(Given records begins)

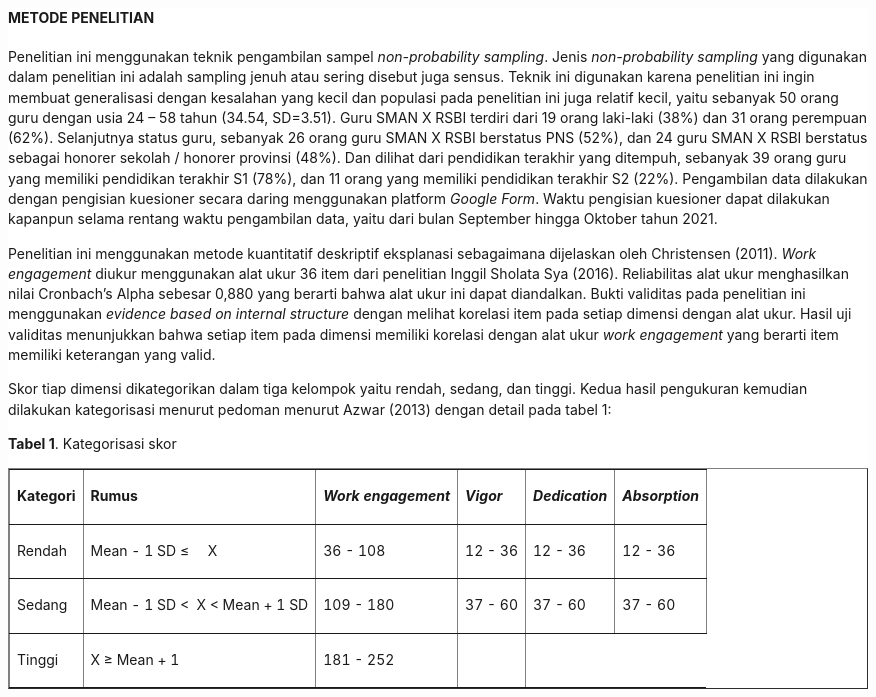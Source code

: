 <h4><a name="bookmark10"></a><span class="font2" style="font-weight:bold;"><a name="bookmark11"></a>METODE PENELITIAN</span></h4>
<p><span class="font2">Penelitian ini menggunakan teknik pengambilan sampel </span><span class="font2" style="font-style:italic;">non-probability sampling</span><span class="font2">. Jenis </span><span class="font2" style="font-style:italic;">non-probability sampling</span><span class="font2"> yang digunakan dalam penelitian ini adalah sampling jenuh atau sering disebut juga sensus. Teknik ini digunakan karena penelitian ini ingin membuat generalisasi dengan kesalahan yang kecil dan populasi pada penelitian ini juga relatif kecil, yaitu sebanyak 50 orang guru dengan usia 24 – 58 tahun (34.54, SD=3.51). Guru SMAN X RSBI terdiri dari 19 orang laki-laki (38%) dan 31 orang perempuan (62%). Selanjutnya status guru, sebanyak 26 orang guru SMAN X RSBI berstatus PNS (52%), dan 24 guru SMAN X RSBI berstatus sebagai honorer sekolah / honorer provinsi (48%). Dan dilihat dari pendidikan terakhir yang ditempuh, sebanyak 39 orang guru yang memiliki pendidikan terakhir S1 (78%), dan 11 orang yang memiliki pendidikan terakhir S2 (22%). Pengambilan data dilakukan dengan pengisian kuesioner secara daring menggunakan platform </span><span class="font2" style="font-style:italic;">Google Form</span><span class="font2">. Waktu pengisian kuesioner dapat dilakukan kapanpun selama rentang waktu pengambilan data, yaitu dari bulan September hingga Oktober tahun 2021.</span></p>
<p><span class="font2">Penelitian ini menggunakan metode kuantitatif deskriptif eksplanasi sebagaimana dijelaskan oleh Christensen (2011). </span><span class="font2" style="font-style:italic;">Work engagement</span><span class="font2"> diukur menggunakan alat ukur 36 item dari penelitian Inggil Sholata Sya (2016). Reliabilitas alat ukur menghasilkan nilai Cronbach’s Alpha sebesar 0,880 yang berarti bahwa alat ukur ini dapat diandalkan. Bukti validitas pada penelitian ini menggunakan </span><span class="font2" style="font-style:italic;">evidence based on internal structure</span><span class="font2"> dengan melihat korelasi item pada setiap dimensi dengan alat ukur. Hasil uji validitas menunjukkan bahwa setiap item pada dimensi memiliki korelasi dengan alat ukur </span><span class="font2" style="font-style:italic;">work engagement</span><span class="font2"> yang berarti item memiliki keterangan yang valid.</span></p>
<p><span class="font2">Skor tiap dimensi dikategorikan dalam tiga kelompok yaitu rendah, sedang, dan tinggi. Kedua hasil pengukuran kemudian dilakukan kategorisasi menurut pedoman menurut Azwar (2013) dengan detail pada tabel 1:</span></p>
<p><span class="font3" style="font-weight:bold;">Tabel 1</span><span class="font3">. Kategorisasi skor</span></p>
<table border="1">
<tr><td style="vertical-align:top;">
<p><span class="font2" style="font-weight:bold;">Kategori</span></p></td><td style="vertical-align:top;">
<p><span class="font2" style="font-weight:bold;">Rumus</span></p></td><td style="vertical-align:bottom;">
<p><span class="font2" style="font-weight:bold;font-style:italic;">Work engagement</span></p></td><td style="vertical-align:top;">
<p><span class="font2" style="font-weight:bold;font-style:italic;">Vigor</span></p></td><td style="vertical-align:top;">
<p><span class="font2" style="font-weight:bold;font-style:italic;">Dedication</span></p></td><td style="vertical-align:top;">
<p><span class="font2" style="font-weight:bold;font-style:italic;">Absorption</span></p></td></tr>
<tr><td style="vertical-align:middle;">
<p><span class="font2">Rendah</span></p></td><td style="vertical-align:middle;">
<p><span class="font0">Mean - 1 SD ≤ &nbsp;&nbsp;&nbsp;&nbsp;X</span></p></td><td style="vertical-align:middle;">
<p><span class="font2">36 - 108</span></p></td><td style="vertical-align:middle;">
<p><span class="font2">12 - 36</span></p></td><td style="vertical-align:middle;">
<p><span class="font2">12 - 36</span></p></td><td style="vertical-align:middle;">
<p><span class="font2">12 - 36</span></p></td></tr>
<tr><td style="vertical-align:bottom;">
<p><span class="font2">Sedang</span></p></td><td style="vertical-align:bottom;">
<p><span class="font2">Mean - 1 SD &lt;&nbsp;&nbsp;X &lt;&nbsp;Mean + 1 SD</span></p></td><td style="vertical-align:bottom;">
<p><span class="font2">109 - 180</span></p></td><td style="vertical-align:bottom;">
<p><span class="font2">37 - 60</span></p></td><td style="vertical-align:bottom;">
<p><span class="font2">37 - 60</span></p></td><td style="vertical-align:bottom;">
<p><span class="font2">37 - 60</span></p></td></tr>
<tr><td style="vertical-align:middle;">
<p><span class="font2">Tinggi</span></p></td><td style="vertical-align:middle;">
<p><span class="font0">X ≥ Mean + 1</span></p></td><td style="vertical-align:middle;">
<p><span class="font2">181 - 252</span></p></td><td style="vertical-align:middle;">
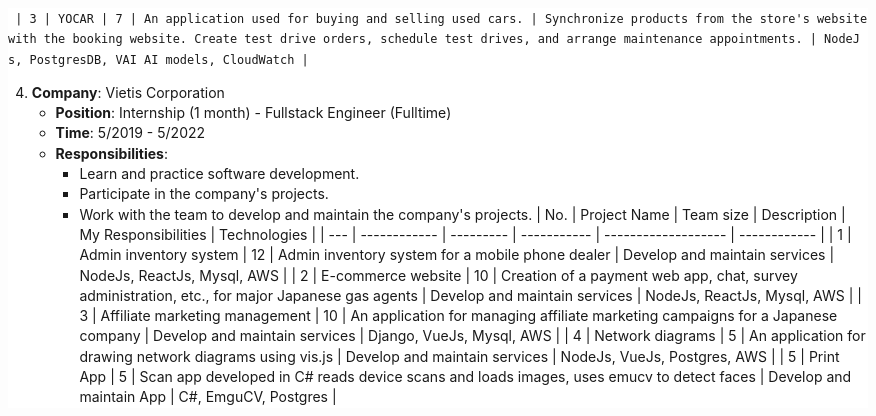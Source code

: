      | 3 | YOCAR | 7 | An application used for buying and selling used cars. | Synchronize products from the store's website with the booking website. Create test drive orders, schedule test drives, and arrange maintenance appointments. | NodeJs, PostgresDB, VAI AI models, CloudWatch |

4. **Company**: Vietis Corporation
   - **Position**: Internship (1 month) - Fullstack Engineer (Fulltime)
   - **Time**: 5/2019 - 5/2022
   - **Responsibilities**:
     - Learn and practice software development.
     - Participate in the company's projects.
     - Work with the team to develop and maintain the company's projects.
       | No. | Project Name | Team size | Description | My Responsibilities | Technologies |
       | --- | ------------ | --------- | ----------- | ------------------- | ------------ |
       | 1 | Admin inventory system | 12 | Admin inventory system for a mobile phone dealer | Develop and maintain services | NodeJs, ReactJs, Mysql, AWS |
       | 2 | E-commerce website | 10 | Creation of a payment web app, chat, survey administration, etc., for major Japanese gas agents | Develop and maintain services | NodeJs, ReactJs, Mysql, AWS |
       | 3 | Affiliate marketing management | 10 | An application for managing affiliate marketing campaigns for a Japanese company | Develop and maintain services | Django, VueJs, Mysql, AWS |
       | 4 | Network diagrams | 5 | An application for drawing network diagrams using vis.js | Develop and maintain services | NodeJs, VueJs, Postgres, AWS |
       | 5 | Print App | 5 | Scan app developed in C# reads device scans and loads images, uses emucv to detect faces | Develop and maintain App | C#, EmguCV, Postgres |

(Given records ends)

If a line of the entries contains "engagement", it counts; give the total of such lines and nothing more.

2